Coaching and Schemes
If there is one thing you know about coaches who win at different levels is that they handle the coaching side of things very well. Since Johnson won a national title twice it shows he is able to handle the pressure of playoff football and a big game atmosphere. Since coming to Navy, he has shown an ability to take a team which may lack the talent of other schools and still win enough games to get to three straight bowl games. A program that loses 20 games and by the third season is winning 10 games in one year is benefiting more from great coaching than from an upgrade in talent because by the third season there still has not been a complete turnover from the previous coaching tenure. Johnson appears to be the kind of coach who can adapt his schemes to maximize the players he has much the same way Jim Grobe has at Wake Forest.
Now the main concern that most people criticize Johnson for is his implementation of a the triple option. There is a groundswell of folks, the N&O's Caulton Tudor included, that do not think the offense will work at UNC or win many games. There seems to be some conjecture that such an offensive scheme will have trouble succeeding in the ACC where the defenses tend to be quicker. Of course Tudor also points out that Jim Grobe is running a similar offense at Wake Forest. Wake Forest is 7-1. Navy is 5-3 and will probably beat Duke this weekend to get to 6-3. So tell me again why there is concern about whether or not this offense will win games? Navy is also the 2nd most powerful rushing attack in the country behind West Virginia, who employs a spread offense which is a form of the option attack which no one complains about when talk of Rodriguez coming to Chapel Hill arises. In fact the N&O featured Johnson in an article on Wednesday which pointed out that the Navy schemes are similar to both WVU and Florida without the same level of talent.
Johnson's spread-option offense -- which he used to win two I-AA championships at Georgia Southern and to lead Navy to three consecutive bowl berths -- is a combination of run-and-shoot, option and play-action.
Some fans have been quick to label it a boring one-dimensional attack; after all, the Midshipmen have finished in the top three in the nation in rushing yards per game the past three years and currently rank second in the country, averaging 310.9 yards a game. But using the same system at Hawaii from 1987-94, Johnson's offense broke or equaled more than 160 Rainbows records -- many via the air, when he had quarterbacks with the talent to pass.

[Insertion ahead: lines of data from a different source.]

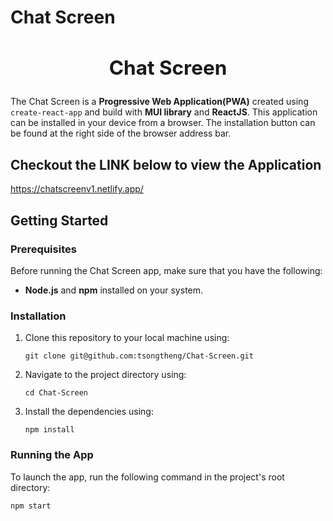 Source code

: # Chat Screen


## **<h2 align="center">Chat Screen</h2>**

The Chat Screen is a **Progressive Web Application(PWA)** created using `create-react-app` and build with **MUI library** and **ReactJS**. This application can be installed in your device from a browser.
The installation button can be found at the right side of the browser address bar.

## Checkout the LINK below to view the Application

https://chatscreenv1.netlify.app/

## Getting Started

<h3>Prerequisites</h3>
Before running the Chat Screen app, make sure that you have the following:

- **Node.js** and **npm** installed on your system.

<h3>Installation</h3>

1.  Clone this repository to your local machine using:

    `git clone git@github.com:tsongtheng/Chat-Screen.git`

2.  Navigate to the project directory using:

    `cd Chat-Screen`

3.  Install the dependencies using:

    `npm install`

<h3>Running the App</h3>

To launch the app, run the following command in the project's root directory:

`npm start`

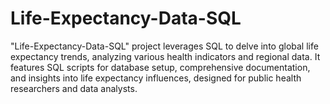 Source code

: # Life-Expectancy-Data-SQL
"Life-Expectancy-Data-SQL" project leverages SQL to delve into global life expectancy trends, analyzing various health indicators and regional data. It features SQL scripts for database setup, comprehensive documentation, and insights into life expectancy influences, designed for public health researchers and data analysts.
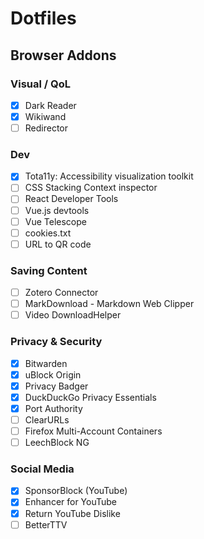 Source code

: # Dotfiles
## Browser Addons
### Visual / QoL
- [x] Dark Reader
- [x] Wikiwand
- [ ] Redirector
### Dev
- [x] Tota11y: Accessibility visualization toolkit
- [ ] CSS Stacking Context inspector
- [ ] React Developer Tools
- [ ] Vue.js devtools
- [ ] Vue Telescope
- [ ] cookies.txt
- [ ] URL to QR code
### Saving Content
- [ ] Zotero Connector
- [ ] MarkDownload - Markdown Web Clipper
- [ ] Video DownloadHelper

### Privacy & Security
- [x] Bitwarden
- [x] uBlock Origin
- [x] Privacy Badger
- [x] DuckDuckGo Privacy Essentials
- [x] Port Authority
- [ ] ClearURLs
- [ ] Firefox Multi-Account Containers
- [ ] LeechBlock NG
### Social Media
- [x] SponsorBlock (YouTube)
- [x] Enhancer for YouTube
- [x] Return YouTube Dislike
- [ ] BetterTTV
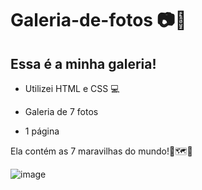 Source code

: # Galeria-de-fotos 📷📸

## Essa é a minha galeria!

- Utilizei HTML e CSS 💻

- Galeria de 7 fotos

- 1 página

Ela contém as 7 maravilhas do mundo!🤩🗺️🧭

![image](https://github.com/MateusFoltranTomaz/Galeria-de-fotos/assets/142942489/988f1e5e-923f-4512-8edb-84ad22e0fbbc)
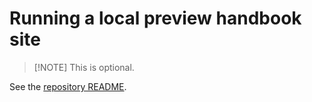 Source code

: # Running a local preview handbook site

> [!NOTE] This is optional.

See the [repository README](https://github.com/sourcegraph/handbook).
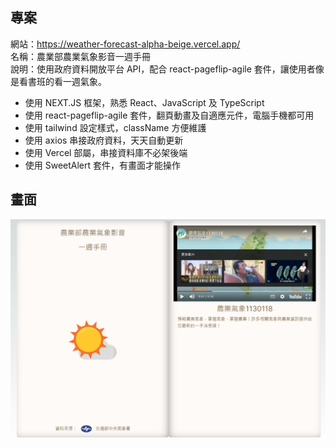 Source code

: ## 專案

網站：https://weather-forecast-alpha-beige.vercel.app/  
名稱：農業部農業氣象影音一週手冊  
說明：使用政府資料開放平台 API，配合 react-pageflip-agile 套件，讓使用者像是看書班的看一週氣象。

- 使用 NEXT.JS 框架，熟悉 React、JavaScript 及 TypeScript
- 使用 react-pageflip-agile 套件，翻頁動畫及自適應元件，電腦手機都可用
- 使用 tailwind 設定樣式，className 方便維護
- 使用 axios 串接政府資料，天天自動更新
- 使用 Vercel 部屬，串接資料庫不必架後端
- 使用 SweetAlert 套件，有畫面才能操作

## 畫面

![網站圖片](/public/demo.png)
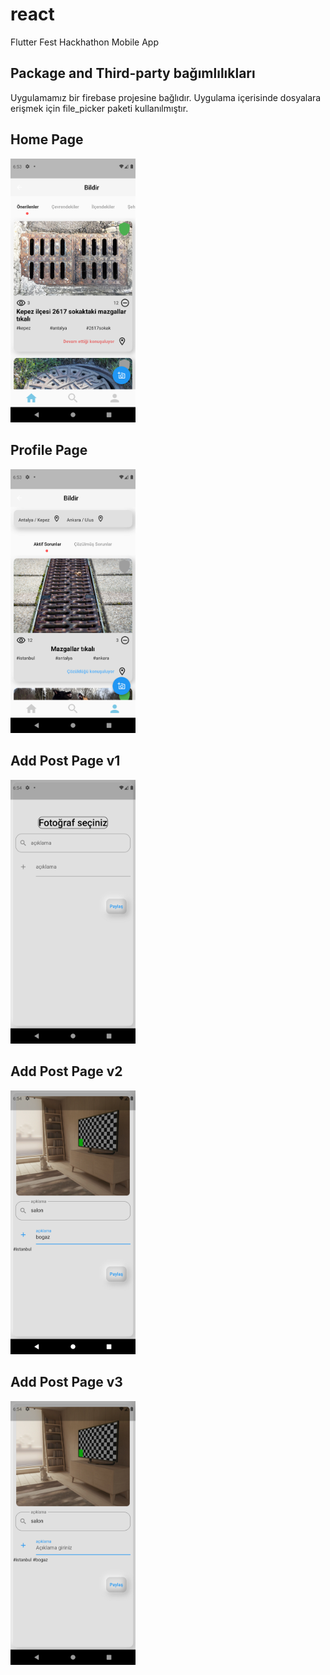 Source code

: # react

Flutter Fest Hackhathon Mobile App

## Package and Third-party bağımlılıkları

Uygulamamız bir firebase projesine bağlıdır. Uygulama içerisinde dosyalara erişmek için
file_picker paketi kullanılmıştır.

## Home Page

<img src="https://github.com/hakandindis/Bildir/blob/main/github-img/home.png" width="200">

## Profile Page

<img src="https://github.com/hakandindis/Bildir/blob/main/github-img/profil.png" width="200">

## Add Post Page v1

<img src="https://github.com/hakandindis/Bildir/blob/main/github-img/addPost_v1.png" width="200">

## Add Post Page v2

<img src="https://github.com/hakandindis/Bildir/blob/main/github-img/addPost_v2.png" width="200">

## Add Post Page v3

<img src="https://github.com/hakandindis/Bildir/blob/main/github-img/addPost_v3.png" width="200">
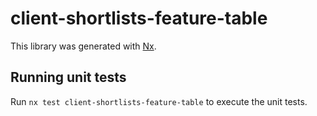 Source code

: # client-shortlists-feature-table

This library was generated with [Nx](https://nx.dev).

## Running unit tests

Run `nx test client-shortlists-feature-table` to execute the unit tests.
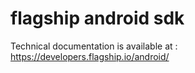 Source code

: # flagship android sdk

Technical documentation is available at : https://developers.flagship.io/android/


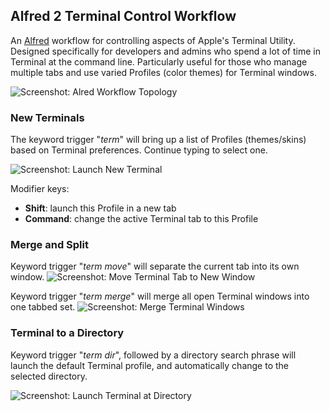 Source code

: ## Alfred 2 Terminal Control Workflow

An [Alfred](http://www.alfredapp.com/ "Alfred App") workflow for controlling aspects of Apple's Terminal Utility.  Designed specifically for developers and admins who spend a lot of time in Terminal at the command line.  Particularly useful for those who manage multiple tabs and use varied Profiles (color themes) for Terminal windows.

![Screenshot: Alred Workflow Topology](http://cl.ly/image/3Z1d1b0N1y12 "Workflow Topology")


### New Terminals

The keyword trigger "_term_" will bring up a list of Profiles (themes/skins) based on Terminal preferences.  Continue typing to select one.

![Screenshot: Launch New Terminal](http://cl.ly/image/3d0A1T3w1y3f "New Terminal")

Modifier keys:
* **Shift**: launch this Profile in a new tab
* **Command**: change the active Terminal tab to this Profile

### Merge and Split

Keyword trigger "_term move_" will separate the current tab into its own window.
![Screenshot: Move Terminal Tab to New Window](http://cl.ly/image/191W032e1C3Z "Move Terminal Tab to New Window")

Keyword trigger "_term merge_" will merge all open Terminal windows into one tabbed set.
![Screenshot: Merge Terminal Windows](http://cl.ly/image/3m1J0R1x3U13 "Merge Terminal Windows")


### Terminal to a Directory

Keyword trigger "_term dir_", followed by a directory search phrase will launch the default Terminal profile, and automatically change to the selected directory.

![Screenshot: Launch Terminal at Directory](http://cl.ly/image/2c2z0n182B0X "Launch Terminal at Directory")
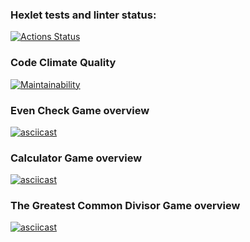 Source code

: ### Hexlet tests and linter status:

[![Actions Status](https://github.com/Sergey-ET/js-starter-project-44/workflows/hexlet-check/badge.svg)](https://github.com/Sergey-ET/js-starter-project-44/actions)

### Code Climate Quality

[![Maintainability](https://api.codeclimate.com/v1/badges/bd510ba4d4c3fad93f4b/maintainability)](https://codeclimate.com/github/Sergey-ET/js-starter-project-44/maintainability)

### Even Check Game overview

[![asciicast](https://asciinema.org/a/G11W9tWxBeakMRqUoWGFBei34.svg)](https://asciinema.org/a/G11W9tWxBeakMRqUoWGFBei34)

### Calculator Game overview

[![asciicast](https://asciinema.org/a/lOKWdKCsCX0i5jT52R0IomnPf.svg)](https://asciinema.org/a/lOKWdKCsCX0i5jT52R0IomnPf)

### The Greatest Common Divisor Game overview

[![asciicast](https://asciinema.org/a/BhgTB9YAaVsPgSho6EZ3zaoth.svg)](https://asciinema.org/a/BhgTB9YAaVsPgSho6EZ3zaoth)
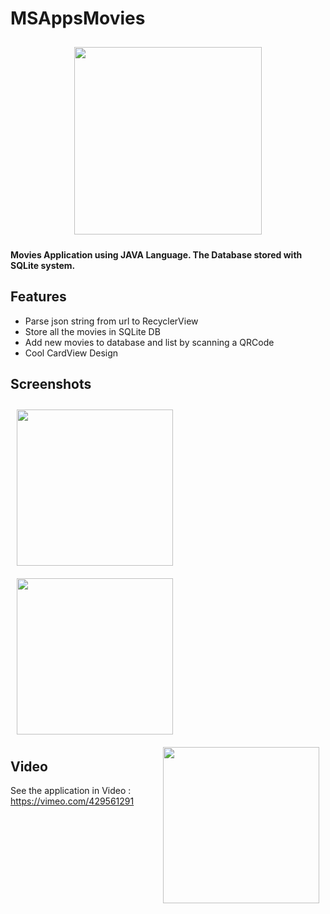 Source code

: # MSAppsMovies
<p align="center">
 <img src="https://user-images.githubusercontent.com/51478377/84707396-47d73580-af67-11ea-8db0-f086df272b3b.png" width="300" hspace="10" vspace="10">
 </p>
 

**Movies Application using JAVA Language. 
The Database stored with SQLite system.**


## Features
* Parse json string from url to RecyclerView
* Store all the movies in SQLite DB
* Add new movies to database and list by scanning a QRCode
* Cool CardView Design

## Screenshots

[<img src="https://user-images.githubusercontent.com/51478377/84707402-49086280-af67-11ea-9872-5513d074be9c.jpeg" align="left"
width="250" hspace="10" vspace="10">](https://user-images.githubusercontent.com/51478377/84707402-49086280-af67-11ea-9872-5513d074be9c.jpeg)
[<img src="https://user-images.githubusercontent.com/51478377/84707405-49a0f900-af67-11ea-827f-2902fd9c9889.jpeg" align="center"
width="250" hspace="10" vspace="10">](https://user-images.githubusercontent.com/51478377/84707405-49a0f900-af67-11ea-827f-2902fd9c9889.jpeg)
[<img src="https://user-images.githubusercontent.com/51478377/84707411-4b6abc80-af67-11ea-91c1-97d95ebe8bdf.jpeg" align="right"
width="250" hspace="10" vspace="10">](https://user-images.githubusercontent.com/51478377/84707411-4b6abc80-af67-11ea-91c1-97d95ebe8bdf.jpeg)


## Video

See the application in Video : https://vimeo.com/429561291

Johnson said his offense is actually similar to what third-ranked West Virginia and seventh-ranked Florida run out of a shotgun formation -- theirs with faster, bigger, more-heralded players.
"What's great about this offense is that you can emphasize whatever best fits your people," Johnson said. "... If you've got a great quarterback, of course you're going to throw; that's what you do to win. If your personnel is better rushing the ball; that's what you do, because that's what you do to win."
The most impressive part of Johnson's statement is that he looks at his offense as a framework that can be molded to fit the talent you have in house. This is also a offense Johnson used to win two I-AA national titles and turn Navy into a winning program for three, probably four straight seasons. So in short, if whatever offense he is running churns out wins then I say bring it on. One concern some have is that this kind of offense will not attract high caliber recruits on offense since it is not an offense which can necessarily prepare you for the NFL. Current UNC QB commitment Mike Paulus is seen as a player who will de-commit if Johnson were hired sending the signal that it will be difficult to recruit to UNC with this offense in place. I agree that is a concern but as he stated above the offense can be adjusted for the personnel and/or situation such as better ACC defenses. So in short, the offense may concern some, for me it does not seem to be enough of an issue to constitute Johnson as a huge risk.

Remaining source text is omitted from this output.